Tunisia's participation in the Saudi-led coalition to combat terrorism will not include deploying troops outside its territory, Tunisian Interior Minister Mohamed Najem Gharsalli was quoted as saying by Egyptian agency MENA on Friday.
The Saudi-led 34-state Islamic military coalition, which was announced on Tuesday, includes Arab and African countries such as Egypt, Tunisia, Qatar and the UAE, along with other Muslim-majority countries like Turkey, Malaysia and Pakistan.
The Saudi statement on Tuesday morning cited "a duty to protect the Islamic nation from the evils of all terrorist groups and organisations, whatever their sect and name, which wreak death and corruption on earth and aim to terrorise the innocent."
During a National Guard ceremony, Gharsalli stressed that Tunisia's top priority is to combat terrorism inside the country and on its borders.
He added that Tunisian authorities are on alert to halt any terrorist threats during the celebrations of the Moulid El-Nabawi (the birth of Prophet Mohammed) on 23 December, and on New Year's Eve.
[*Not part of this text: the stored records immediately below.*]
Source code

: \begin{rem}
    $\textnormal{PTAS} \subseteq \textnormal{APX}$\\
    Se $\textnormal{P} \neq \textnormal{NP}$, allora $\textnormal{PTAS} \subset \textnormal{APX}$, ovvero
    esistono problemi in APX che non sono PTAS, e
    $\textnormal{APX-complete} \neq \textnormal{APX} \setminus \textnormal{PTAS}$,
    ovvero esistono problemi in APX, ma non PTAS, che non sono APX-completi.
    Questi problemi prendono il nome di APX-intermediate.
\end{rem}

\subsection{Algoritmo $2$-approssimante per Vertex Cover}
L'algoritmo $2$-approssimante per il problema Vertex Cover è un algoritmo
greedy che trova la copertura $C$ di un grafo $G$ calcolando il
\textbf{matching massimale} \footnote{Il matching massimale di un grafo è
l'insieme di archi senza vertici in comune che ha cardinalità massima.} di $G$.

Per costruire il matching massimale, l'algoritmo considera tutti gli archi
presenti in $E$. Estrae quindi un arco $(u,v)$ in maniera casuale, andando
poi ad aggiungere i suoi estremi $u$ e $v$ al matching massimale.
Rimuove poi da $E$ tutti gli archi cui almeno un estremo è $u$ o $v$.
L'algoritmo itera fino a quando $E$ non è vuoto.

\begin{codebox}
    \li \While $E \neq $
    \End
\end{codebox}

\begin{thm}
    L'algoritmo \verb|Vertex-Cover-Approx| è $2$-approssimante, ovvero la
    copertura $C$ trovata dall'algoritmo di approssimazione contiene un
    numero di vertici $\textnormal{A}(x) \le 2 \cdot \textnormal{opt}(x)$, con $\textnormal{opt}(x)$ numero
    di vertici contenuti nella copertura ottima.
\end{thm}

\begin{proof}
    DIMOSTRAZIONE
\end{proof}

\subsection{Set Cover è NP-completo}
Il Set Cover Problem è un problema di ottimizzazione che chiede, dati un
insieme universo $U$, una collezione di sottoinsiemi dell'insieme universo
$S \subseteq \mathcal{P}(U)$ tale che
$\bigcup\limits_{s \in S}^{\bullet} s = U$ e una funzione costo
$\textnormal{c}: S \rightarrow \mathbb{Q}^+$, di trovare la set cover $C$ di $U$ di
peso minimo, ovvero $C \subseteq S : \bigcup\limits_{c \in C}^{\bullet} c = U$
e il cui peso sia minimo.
Tunisian authorities announced a state of emergency for the second time following a terrorist attack on a bus belonging to the president's security entourage which killed 12 people on 24 November.
Tunisia, the cradle of the Arab Spring uprisings, has been hit by three terrorist attacks this year alone.
The earlier attacks, at the capital's National Bardo Museum and on a hotel beach near the Mediterranean resort of Sousse, left a total of 60 people dead. The three attacks were claimed by the Islamic State militant group.